With the exception of those who have been living in a dark cave, it is well known that Earth has warmed over the 20th century. Anyone who reads papers or watches TV knows that it is humans who are those responsible for this warming. According to most media sources, and unfortunately according to many academics, there is no room anymore for any discussion of questions concerning the nature of the warming and its causes. The consensus is simply that we are at the face of a catastrophe, and the discussion should now concentrate on how to diminish the inevitable damage expected from the inexorable future warming. But are the underlying facts really correct?
Before jumping into conclusions, and in particular on the forms of action presumably required to solve the problems at work, we should carefully analyze the basic climate questions. Then, we will find out that the full picture is significantly more complicated than that presented in the media, and luckily for humanity, significantly less bleak. If we are to ascertain future climate variations, we should first understand the past variations—What is their origin? How important are they? Only then will we be able to understand present climate change and even predict the expected change over the 21st century.
A significant amount of evidence indicates that the global temperature did increase during the 20th century. For example, direct thermometer measurements indicate that the temperature increased by perhaps 0.8°C. However, before jumping into conclusions, which we will soon do, we should consider the following.
First, measuring the actual temperature is in many cases far from trivial, and even the 0.8°C value should be considered cautiously. There are many effects which introduce systematic errors which are often hard to account for and which may mimic an apparent heating. The classic example is that of the “urban heat island effect”, whereby many ground stations which are located in populated areas measure average warming, not because of global warming itself, but because of the proximity of the stations to human heat sources (such as A/C’s), or simply because the larger amounts of concrete or asphalt surfaces absorb more solar radiation. Measurements of the tropospheric temperature using satellite data over the past 30 years reveals in fact less warming than the surface stations detect.
In addition, many alleged indicators of global warming are not necessarily indicators of warming at all, let alone human induced warming. For example, there are claims that hurricane activity increased due to global warming. Not only is there no clear evidence for this, it is not clear at all whether hurricane activity should in fact increase under warmer conditions (Note that under a warmer Earth, hurricane activity should increase with the elevated ocean temperatures but decrease because of the smaller latitudinal temperature differences. Today, it is not clear which of the two terms dominates!). Another example is Mt. Kilimanjaro. Its ice cap may be melting, but it is probably related to other processes not directly related to 20th century warming. (For example, see Cullen, N.J. et al. 2006. “Kilimanjaro glaciers: Recent areal extent from satellite data and new interpretation of observed 20th century retreat rates”, Geophys. Res.
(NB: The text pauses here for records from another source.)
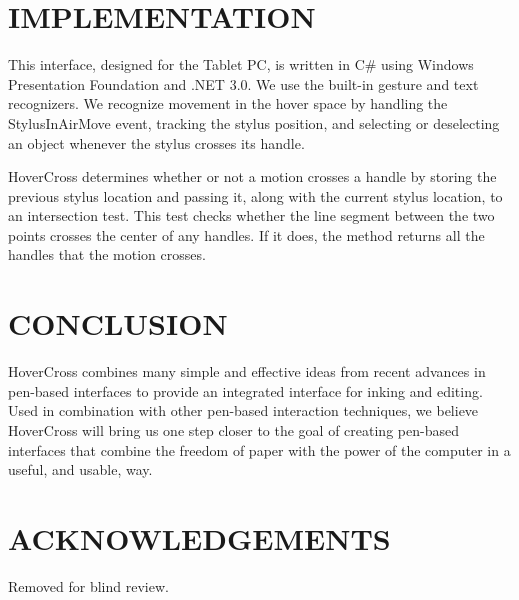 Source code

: \documentclass{article}
\begin{document}



\section{IMPLEMENTATION}

This interface, designed for the Tablet PC, is written in C\# using
Windows Presentation Foundation and .NET 3.0.  We use the built-in
gesture and text recognizers.  We recognize movement in the hover
space by handling the StylusInAirMove event, tracking the stylus
position, and selecting or deselecting an object whenever the stylus
crosses its handle.

HoverCross determines whether or not a motion crosses a handle by storing the previous stylus location and passing it, along with the current stylus location, to an intersection test.  This test checks whether the line segment between the two points crosses the center of any handles.  If it does, the method returns all the handles that the motion crosses.


\section{CONCLUSION}
HoverCross combines many simple and effective ideas from
recent advances in pen-based interfaces to provide an integrated
interface for inking and editing.  Used in combination with other
pen-based interaction techniques, we believe HoverCross will bring us one step
closer to the goal of creating pen-based interfaces that combine the
freedom of paper with the power of the computer in a useful, and
usable, way.  


\section{ACKNOWLEDGEMENTS}
Removed for blind review.


\end{document}
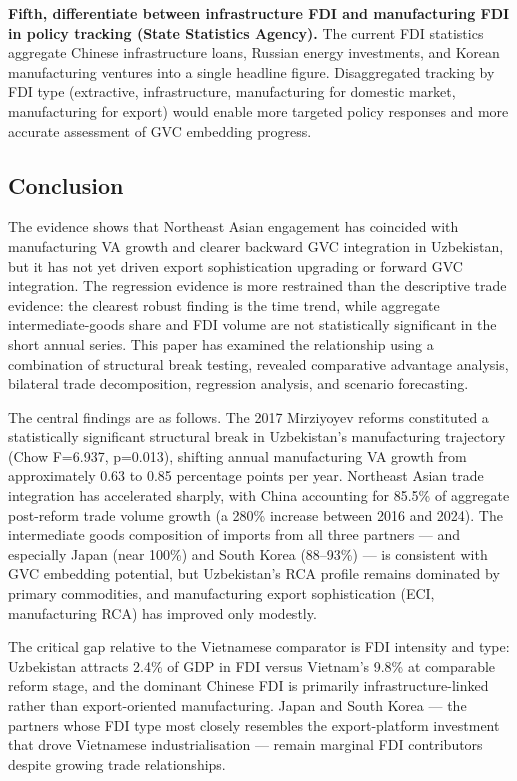 \documentclass[14pt,a4paper]{extarticle}
\begin{document}
\textbf{Fifth, differentiate between infrastructure FDI and manufacturing FDI in policy tracking (State Statistics Agency).} The current FDI statistics aggregate Chinese infrastructure loans, Russian energy investments, and Korean manufacturing ventures into a single headline figure. Disaggregated tracking by FDI type (extractive, infrastructure, manufacturing for domestic market, manufacturing for export) would enable more targeted policy responses and more accurate assessment of GVC embedding progress.
\subsection{Conclusion}

The evidence shows that Northeast Asian engagement has coincided with manufacturing VA growth and clearer backward GVC integration in Uzbekistan, but it has not yet driven export sophistication upgrading or forward GVC integration. The regression evidence is more restrained than the descriptive trade evidence: the clearest robust finding is the time trend, while aggregate intermediate-goods share and FDI volume are not statistically significant in the short annual series. This paper has examined the relationship using a combination of structural break testing, revealed comparative advantage analysis, bilateral trade decomposition, regression analysis, and scenario forecasting.

The central findings are as follows. The 2017 Mirziyoyev reforms constituted a statistically significant structural break in Uzbekistan's manufacturing trajectory (Chow F=6.937, p=0.013), shifting annual manufacturing VA growth from approximately 0.63 to 0.85 percentage points per year. Northeast Asian trade integration has accelerated sharply, with China accounting for 85.5\% of aggregate post-reform trade volume growth (a 280\% increase between 2016 and 2024). The intermediate goods composition of imports from all three partners --- and especially Japan (near 100\%) and South Korea (88--93\%) --- is consistent with GVC embedding potential, but Uzbekistan's RCA profile remains dominated by primary commodities, and manufacturing export sophistication (ECI, manufacturing RCA) has improved only modestly.

The critical gap relative to the Vietnamese comparator is FDI intensity and type: Uzbekistan attracts 2.4\% of GDP in FDI versus Vietnam's 9.8\% at comparable reform stage, and the dominant Chinese FDI is primarily infrastructure-linked rather than export-oriented manufacturing. Japan and South Korea --- the partners whose FDI type most closely resembles the export-platform investment that drove Vietnamese industrialisation --- remain marginal FDI contributors despite growing trade relationships.
\end{document}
Lett. 33: 10.1029/2006GL027084, who show that most of the glacial melt has taken place in the first half of the 20th century, as an adjustment to a previous drying of the average climate state.)
In any case, the burning question to ask is not the exact size of the total 20th century warming, but instead how large is the human induced component and of course its future effect. One should note that even if there is evidence for some warming (and there is ample of it), this evidence does not necessarily imply that this warming is due to anthropogenic greenhouse gases. The linkage between the observed warming and humans is not proven and not a necessity, and it is one of the most common mistakes in the current public debate. In Al Gore’s movie, “An Inconvenient Truth” for example, we have seen many pieces of evidence pointing to the occurrence of global warming, but not even one indicator that this warming is due to greenhouse gases, or in fact that it is due to any anthropogenic activity whatsoever. This of course does not prove or disprove the existence of such a link, but it does say that we have to be extra careful.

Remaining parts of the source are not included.